Don't let your friends dad lose his buisness and resort to selling this name. Instead use it to save his business. Perhaps you can even make a profit by helping him with the web design. (though I would reccomend you outsource if you feel its above your capabilities. Its going to be a big job.)
Looking over his site, I'd say the site is very representative of what an average cookie cutter business site looked like five or more years ago. It still has trappings of SEO that is now black hat and was popular back then. (obvious hidden text) There is very little effort to turn the visitors into buyers. It looks more like a brochure annoucing the existance of a product rather than a user involved site.
First off a complete site redesign is in order. Lose the focus on SABCO and put it on KEGS.com. One is far more brandable. I'd make the site kegs.com independant, featuring all kinds of brewery articles, forums, diy how to's, videos, ect. Then treat sabco as an exclusive business partner of kegs.com (IE promote their products throuought the site as if they were a separate entitiy.)
He could cover the additional cost of the web design work by earning additional income from featuring affilate links for similar but non-competitive products. If he sells barrels and equiptment, partner with a specialty yeast supplier, and someone who sells grain.

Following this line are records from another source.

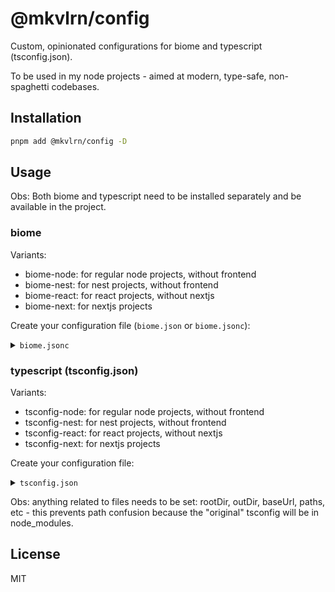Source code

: # @mkvlrn/config

Custom, opinionated configurations for biome and typescript (tsconfig.json).

To be used in my node projects - aimed at modern, type-safe, non-spaghetti codebases.

## Installation

```bash
pnpm add @mkvlrn/config -D
```

## Usage

Obs: Both biome and typescript need to be installed separately and be available in the project.

### biome

Variants:

- biome-node: for regular node projects, without frontend
- biome-nest: for nest projects, without frontend
- biome-react: for react projects, without nextjs
- biome-next: for nextjs projects

Create your configuration file (`biome.json` or `biome.jsonc`):

<details>
<summary><code>biome.jsonc</code></summary>

```jsonc
{
  "$schema": "node_modules/@biomejs/biome/configuration_schema.json",
  "root": true, // if this is the root of your project, false otherwise
  "extends": ["@mkvlrn/config/biome-node"], // or one of the other variations
  "overrides": [
    // any overrides, see biome docs
  ]
}
```

</details>

### typescript (tsconfig.json)

Variants:

- tsconfig-node: for regular node projects, without frontend
- tsconfig-nest: for nest projects, without frontend
- tsconfig-react: for react projects, without nextjs
- tsconfig-next: for nextjs projects

Create your configuration file:

<details>
<summary><code>tsconfig.json</code></summary>

```jsonc
{
  "extends": "@mkvlrn/config/tsconfig-node", // or one of the other variants
  "compilerOptions": {
    // add your custom rules here
  }
}
```

</details>

Obs: anything related to files needs to be set: rootDir, outDir, baseUrl, paths, etc - this prevents path confusion because the "original" tsconfig will be in node_modules.

## License

MIT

I'm sure most of us here realize this, and your friend's dad probably doesn't. The people he wants to find his website are not searching for brewery equiptment. Thats why he isn't getting any sales. It would seem they should be looking for brewery equiptment, but more than likely they are searching for things like "how to make my own beer at home." By turning kegs.com into a separate entity that focuses on the kind of people he really wants to sell to. Contests, Tshirts, mugs, events, can all be features of the kegs.com brand. By making the site a separate entity he can inspire people to be interested in his type of products and then be there to direct them to SABCO when they're ready to buy. Even if the people arent all interested in brewing, he can turn a profit from the extra traffic and use it to support both the site and his business.
SABCO in its own right needs a bit of work. Mostly just a site redesign that changes the focus from informational to Straight Sales. Kind of like good cop bad cop. One site provides motivation to act the other provides a means for the action to follow. They are a married pair, but to the vistor they seem independant. People can build a feeling of trust from kegs.com because they don't sell anything directly and trust their oppinon that producst from SABCO are of good quality and fair price. People would not normally build that same level of trust dealing with SABCO directly because buyers are inherently distrustful of sellers.